* [WHAT THIS TASK INVOLVES] Transcribe the records below from the first line to the line that includes "## Introduction", inclusive, and omit the pictures.

* [MATERIALS PROVIDED]
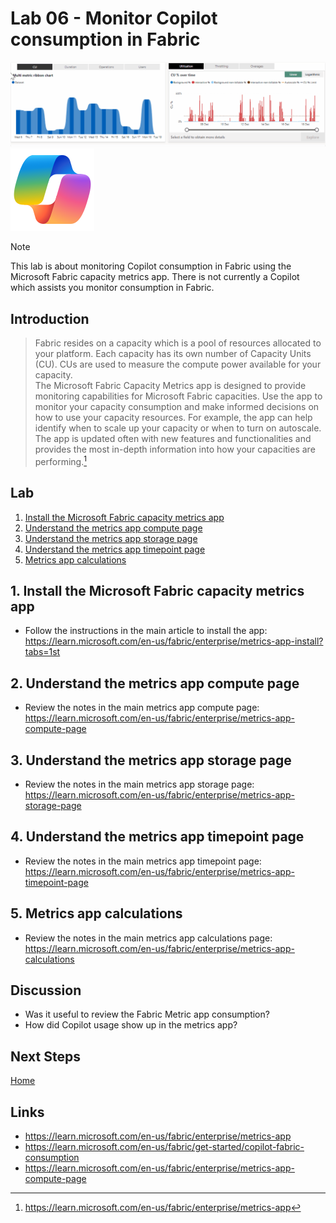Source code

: # Lab 06 - Monitor Copilot consumption in Fabric 

![Metrics App](/images/fabric-cross-filter.gif)
![Copilot](/images/copilot.svg)

> [!NOTE]
> This lab is about monitoring Copilot consumption in Fabric using the Microsoft Fabric capacity metrics app.  There is not currently a Copilot which assists you monitor consumption in Fabric.

## Introduction
> Fabric resides on a capacity which is a pool of resources allocated to your platform. Each capacity has its own number of Capacity Units (CU). CUs are used to measure the compute power available for your capacity.  
The Microsoft Fabric Capacity Metrics app is designed to provide monitoring capabilities for Microsoft Fabric capacities. Use the app to monitor your capacity consumption and make informed decisions on how to use your capacity resources. For example, the app can help identify when to scale up your capacity or when to turn on autoscale.  
The app is updated often with new features and functionalities and provides the most in-depth information into how your capacities are performing.[^1]

## Lab
1. [Install the Microsoft Fabric capacity metrics app](#1-install-the-microsoft-fabric-capacity-metrics-app)
2. [Understand the metrics app compute page](#2-understand-the-metrics-app-compute-page)
3. [Understand the metrics app storage page](#3-understand-the-metrics-app-storage-page)
4. [Understand the metrics app timepoint page](#4-understand-the-metrics-app-timepoint-page)
5. [Metrics app calculations](#5-metrics-app-calculations)

## 1. Install the Microsoft Fabric capacity metrics app
- Follow the instructions in the main article to install the app:
https://learn.microsoft.com/en-us/fabric/enterprise/metrics-app-install?tabs=1st

## 2. Understand the metrics app compute page
- Review the notes in the main metrics app compute page: https://learn.microsoft.com/en-us/fabric/enterprise/metrics-app-compute-page

## 3. Understand the metrics app storage page
- Review the notes in the main metrics app storage page: https://learn.microsoft.com/en-us/fabric/enterprise/metrics-app-storage-page

## 4. Understand the metrics app timepoint page
 - Review the notes in the main metrics app timepoint page: https://learn.microsoft.com/en-us/fabric/enterprise/metrics-app-timepoint-page

## 5. Metrics app calculations
- Review the notes in the main metrics app calculations page: https://learn.microsoft.com/en-us/fabric/enterprise/metrics-app-calculations

## Discussion
- Was it useful to review the Fabric Metric app consumption?
- How did Copilot usage show up in the metrics app?

## Next Steps
[Home](/README.md)

## Links
- https://learn.microsoft.com/en-us/fabric/enterprise/metrics-app
- https://learn.microsoft.com/en-us/fabric/get-started/copilot-fabric-consumption
- https://learn.microsoft.com/en-us/fabric/enterprise/metrics-app-compute-page


[^1]: https://learn.microsoft.com/en-us/fabric/enterprise/metrics-app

* [TASK ANSWER]
Source code

: # Lab 06 - Monitor Copilot consumption in Fabric 

![Metrics App](/images/fabric-cross-filter.gif)
![Copilot](/images/copilot.svg)

> [!NOTE]
> This lab is about monitoring Copilot consumption in Fabric using the Microsoft Fabric capacity metrics app.  There is not currently a Copilot which assists you monitor consumption in Fabric.

## Introduction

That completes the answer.